## Exercise inputs:
= = = = = = =
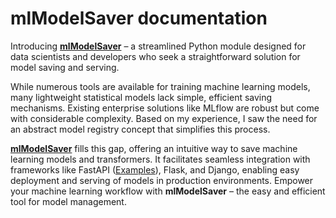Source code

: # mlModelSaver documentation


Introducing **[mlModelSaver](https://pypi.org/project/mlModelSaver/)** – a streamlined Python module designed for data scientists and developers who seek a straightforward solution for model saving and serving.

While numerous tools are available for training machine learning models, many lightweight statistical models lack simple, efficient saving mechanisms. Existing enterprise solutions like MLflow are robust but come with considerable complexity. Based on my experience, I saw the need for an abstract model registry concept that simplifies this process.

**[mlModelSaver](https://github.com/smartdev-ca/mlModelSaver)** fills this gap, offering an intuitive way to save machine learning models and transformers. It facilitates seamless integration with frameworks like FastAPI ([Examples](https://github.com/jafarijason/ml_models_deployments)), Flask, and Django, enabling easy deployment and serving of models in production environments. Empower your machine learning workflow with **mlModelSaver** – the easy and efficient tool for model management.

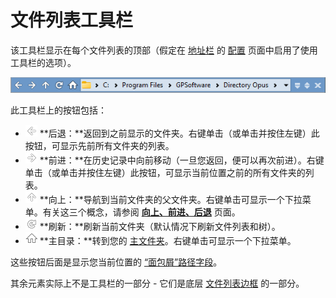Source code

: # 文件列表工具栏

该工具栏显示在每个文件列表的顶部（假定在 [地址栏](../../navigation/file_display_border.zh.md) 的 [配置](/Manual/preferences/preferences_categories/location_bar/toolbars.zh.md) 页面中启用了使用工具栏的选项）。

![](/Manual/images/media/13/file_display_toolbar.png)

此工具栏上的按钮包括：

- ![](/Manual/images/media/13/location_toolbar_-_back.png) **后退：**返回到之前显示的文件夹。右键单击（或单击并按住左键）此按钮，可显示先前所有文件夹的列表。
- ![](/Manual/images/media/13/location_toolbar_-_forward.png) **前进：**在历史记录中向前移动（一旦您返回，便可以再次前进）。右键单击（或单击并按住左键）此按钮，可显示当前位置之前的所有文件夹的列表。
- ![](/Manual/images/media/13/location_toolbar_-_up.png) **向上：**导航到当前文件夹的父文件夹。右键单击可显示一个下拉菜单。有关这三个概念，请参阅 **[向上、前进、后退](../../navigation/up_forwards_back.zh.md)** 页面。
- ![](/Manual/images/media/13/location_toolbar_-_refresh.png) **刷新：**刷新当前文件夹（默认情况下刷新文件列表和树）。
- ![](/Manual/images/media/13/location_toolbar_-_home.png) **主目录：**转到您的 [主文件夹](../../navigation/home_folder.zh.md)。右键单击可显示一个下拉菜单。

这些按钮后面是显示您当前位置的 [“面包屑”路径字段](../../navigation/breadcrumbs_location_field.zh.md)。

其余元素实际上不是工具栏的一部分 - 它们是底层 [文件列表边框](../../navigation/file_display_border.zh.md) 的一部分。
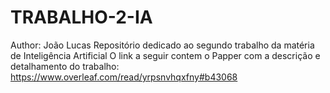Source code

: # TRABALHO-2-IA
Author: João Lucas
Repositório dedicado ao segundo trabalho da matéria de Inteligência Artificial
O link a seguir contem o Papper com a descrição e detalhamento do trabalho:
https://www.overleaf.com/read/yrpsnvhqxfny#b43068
= = = = = = =
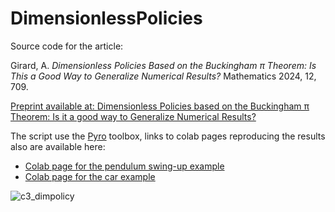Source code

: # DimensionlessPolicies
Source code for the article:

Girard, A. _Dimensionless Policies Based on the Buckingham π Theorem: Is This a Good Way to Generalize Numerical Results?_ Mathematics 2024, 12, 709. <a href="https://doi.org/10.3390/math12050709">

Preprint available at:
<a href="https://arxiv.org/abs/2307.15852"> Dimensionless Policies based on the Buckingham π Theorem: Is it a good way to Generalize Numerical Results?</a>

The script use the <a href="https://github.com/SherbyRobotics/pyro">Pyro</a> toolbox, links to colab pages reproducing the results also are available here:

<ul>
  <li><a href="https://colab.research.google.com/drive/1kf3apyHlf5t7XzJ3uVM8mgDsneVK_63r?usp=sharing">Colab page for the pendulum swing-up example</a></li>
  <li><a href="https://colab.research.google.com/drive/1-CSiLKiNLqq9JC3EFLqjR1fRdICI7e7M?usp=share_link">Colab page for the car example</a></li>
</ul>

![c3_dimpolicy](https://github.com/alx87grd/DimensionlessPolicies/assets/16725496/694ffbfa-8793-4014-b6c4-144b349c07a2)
= = = = = = =
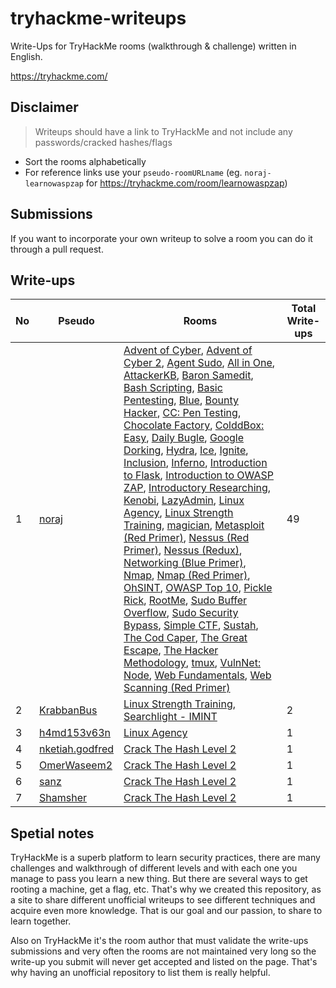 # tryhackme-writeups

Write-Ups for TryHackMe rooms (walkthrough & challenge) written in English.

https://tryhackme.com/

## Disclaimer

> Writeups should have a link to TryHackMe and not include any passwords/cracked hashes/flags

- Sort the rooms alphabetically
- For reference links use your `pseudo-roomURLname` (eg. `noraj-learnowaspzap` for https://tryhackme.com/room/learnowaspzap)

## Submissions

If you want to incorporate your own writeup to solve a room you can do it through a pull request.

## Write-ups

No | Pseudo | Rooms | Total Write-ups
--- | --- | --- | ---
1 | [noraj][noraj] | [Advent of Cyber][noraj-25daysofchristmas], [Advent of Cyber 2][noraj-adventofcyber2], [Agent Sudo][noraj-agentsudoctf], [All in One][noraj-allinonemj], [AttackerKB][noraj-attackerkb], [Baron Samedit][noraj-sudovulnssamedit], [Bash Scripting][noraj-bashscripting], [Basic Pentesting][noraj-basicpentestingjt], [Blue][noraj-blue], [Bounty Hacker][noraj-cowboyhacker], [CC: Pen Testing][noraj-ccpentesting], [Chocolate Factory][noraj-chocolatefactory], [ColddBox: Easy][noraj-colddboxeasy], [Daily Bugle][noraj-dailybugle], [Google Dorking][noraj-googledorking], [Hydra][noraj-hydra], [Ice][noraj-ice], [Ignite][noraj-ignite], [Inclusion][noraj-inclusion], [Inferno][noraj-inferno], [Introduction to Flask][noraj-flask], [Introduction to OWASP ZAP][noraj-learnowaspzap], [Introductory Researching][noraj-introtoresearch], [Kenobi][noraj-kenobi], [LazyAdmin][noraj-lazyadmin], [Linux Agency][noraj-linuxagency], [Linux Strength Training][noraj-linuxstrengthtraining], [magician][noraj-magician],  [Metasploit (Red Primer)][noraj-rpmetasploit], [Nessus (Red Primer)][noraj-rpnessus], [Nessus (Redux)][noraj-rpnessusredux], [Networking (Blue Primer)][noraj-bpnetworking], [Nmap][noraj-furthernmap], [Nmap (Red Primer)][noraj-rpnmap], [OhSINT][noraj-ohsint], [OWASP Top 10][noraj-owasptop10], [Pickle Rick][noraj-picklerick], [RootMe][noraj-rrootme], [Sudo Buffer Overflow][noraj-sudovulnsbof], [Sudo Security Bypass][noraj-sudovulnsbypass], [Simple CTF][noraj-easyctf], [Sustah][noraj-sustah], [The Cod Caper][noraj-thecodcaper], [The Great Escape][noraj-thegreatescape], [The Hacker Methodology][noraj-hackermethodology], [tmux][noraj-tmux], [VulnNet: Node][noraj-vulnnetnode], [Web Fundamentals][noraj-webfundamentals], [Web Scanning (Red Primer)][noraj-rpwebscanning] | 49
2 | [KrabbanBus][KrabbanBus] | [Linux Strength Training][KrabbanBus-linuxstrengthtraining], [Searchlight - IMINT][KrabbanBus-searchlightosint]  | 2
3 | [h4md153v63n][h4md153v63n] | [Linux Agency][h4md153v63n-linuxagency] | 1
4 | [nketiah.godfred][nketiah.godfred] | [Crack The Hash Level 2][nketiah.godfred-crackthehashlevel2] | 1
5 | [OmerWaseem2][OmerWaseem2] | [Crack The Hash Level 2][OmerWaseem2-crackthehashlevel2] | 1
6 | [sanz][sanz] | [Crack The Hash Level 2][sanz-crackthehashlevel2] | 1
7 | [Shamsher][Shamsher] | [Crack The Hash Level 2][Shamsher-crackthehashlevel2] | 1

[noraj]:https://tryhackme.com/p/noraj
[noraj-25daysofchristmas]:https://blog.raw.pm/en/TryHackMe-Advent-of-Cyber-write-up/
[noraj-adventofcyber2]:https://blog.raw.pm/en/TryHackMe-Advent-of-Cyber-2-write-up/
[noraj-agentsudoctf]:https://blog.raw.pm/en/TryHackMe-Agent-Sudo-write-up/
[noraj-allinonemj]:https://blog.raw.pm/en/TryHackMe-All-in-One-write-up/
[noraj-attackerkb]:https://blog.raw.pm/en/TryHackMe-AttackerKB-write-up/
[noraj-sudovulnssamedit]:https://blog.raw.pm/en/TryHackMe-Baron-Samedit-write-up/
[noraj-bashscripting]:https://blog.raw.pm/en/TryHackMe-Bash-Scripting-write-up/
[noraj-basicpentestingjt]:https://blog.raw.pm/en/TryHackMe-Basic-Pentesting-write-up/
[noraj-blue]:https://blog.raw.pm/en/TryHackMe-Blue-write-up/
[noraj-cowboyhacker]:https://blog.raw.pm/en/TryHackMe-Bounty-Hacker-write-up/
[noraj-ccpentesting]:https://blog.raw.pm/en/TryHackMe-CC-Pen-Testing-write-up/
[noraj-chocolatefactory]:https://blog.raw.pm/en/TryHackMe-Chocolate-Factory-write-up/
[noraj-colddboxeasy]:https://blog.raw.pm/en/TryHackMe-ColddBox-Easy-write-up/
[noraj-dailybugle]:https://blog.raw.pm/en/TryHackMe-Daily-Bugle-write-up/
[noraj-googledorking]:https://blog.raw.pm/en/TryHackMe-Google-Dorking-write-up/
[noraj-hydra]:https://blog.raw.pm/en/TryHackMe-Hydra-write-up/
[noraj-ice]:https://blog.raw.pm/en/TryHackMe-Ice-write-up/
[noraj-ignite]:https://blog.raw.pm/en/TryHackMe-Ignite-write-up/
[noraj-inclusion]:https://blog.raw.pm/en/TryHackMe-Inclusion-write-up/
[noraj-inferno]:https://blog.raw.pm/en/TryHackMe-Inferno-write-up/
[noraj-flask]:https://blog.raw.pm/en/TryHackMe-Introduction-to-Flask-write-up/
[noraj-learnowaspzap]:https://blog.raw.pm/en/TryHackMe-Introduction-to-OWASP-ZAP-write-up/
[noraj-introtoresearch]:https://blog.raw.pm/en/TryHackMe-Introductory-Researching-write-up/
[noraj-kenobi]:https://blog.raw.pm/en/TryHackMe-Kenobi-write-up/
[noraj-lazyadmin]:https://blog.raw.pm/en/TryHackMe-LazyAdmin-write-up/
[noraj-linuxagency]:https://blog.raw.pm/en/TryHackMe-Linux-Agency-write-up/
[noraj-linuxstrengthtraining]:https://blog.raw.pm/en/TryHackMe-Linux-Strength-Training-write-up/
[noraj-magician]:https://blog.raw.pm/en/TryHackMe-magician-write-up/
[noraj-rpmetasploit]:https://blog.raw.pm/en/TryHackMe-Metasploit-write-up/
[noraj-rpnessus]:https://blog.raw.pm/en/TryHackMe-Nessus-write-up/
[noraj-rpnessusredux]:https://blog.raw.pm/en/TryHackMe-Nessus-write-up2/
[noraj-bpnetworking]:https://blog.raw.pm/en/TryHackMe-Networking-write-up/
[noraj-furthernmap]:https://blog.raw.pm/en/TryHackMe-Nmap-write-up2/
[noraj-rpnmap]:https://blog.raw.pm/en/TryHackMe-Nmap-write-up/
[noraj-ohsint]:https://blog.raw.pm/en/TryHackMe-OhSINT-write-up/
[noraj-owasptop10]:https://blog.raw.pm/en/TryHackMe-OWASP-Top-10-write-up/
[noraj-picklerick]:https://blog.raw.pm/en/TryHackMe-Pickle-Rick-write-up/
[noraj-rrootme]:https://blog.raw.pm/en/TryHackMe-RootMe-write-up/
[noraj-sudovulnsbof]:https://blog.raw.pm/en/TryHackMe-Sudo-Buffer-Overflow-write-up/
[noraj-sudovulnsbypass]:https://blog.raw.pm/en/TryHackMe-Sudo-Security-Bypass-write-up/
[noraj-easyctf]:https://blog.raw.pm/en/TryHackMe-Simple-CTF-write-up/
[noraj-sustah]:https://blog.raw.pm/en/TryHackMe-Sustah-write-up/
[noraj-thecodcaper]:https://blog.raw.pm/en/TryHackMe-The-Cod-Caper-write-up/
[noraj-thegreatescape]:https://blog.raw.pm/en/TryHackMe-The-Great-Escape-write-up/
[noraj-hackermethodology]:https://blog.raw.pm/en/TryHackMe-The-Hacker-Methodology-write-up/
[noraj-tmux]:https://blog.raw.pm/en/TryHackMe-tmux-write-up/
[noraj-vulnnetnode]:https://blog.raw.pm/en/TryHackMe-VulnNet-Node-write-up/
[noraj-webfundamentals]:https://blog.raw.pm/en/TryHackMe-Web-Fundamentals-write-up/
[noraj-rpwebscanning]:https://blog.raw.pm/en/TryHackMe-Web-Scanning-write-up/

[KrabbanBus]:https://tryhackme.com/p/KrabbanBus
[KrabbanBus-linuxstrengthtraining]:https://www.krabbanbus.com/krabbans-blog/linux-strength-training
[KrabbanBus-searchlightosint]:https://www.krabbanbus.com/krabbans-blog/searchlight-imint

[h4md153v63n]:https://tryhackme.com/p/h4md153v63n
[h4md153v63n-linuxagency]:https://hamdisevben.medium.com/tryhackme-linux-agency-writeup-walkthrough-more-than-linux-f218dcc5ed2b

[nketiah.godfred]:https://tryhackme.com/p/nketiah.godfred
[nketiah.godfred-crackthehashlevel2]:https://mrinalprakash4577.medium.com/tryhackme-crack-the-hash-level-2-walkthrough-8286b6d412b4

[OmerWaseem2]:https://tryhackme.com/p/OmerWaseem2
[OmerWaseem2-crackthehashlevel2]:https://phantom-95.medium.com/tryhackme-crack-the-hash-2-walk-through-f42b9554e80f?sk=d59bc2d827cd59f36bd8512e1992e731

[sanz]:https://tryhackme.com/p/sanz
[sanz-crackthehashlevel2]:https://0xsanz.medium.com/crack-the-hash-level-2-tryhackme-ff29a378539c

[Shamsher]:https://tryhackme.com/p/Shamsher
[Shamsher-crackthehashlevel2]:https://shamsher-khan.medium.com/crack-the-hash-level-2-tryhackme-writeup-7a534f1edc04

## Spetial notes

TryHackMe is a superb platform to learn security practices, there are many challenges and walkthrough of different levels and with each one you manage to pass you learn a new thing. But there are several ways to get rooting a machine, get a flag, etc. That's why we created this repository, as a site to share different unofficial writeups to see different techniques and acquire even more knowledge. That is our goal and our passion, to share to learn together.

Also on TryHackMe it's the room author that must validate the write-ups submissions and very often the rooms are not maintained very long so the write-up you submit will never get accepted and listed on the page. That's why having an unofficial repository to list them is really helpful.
= = = = = = =
## Activity:
Repeat, exactly as they stand above, the lines from the line with "## Spetial notes" to the line with "Also on TryHackMe", both lines included.

## Written response:
## Spetial notes

TryHackMe is a superb platform to learn security practices, there are many challenges and walkthrough of different levels and with each one you manage to pass you learn a new thing. But there are several ways to get rooting a machine, get a flag, etc. That's why we created this repository, as a site to share different unofficial writeups to see different techniques and acquire even more knowledge. That is our goal and our passion, to share to learn together.

Also on TryHackMe it's the room author that must validate the write-ups submissions and very often the rooms are not maintained very long so the write-up you submit will never get accepted and listed on the page. That's why having an unofficial repository to list them is really helpful.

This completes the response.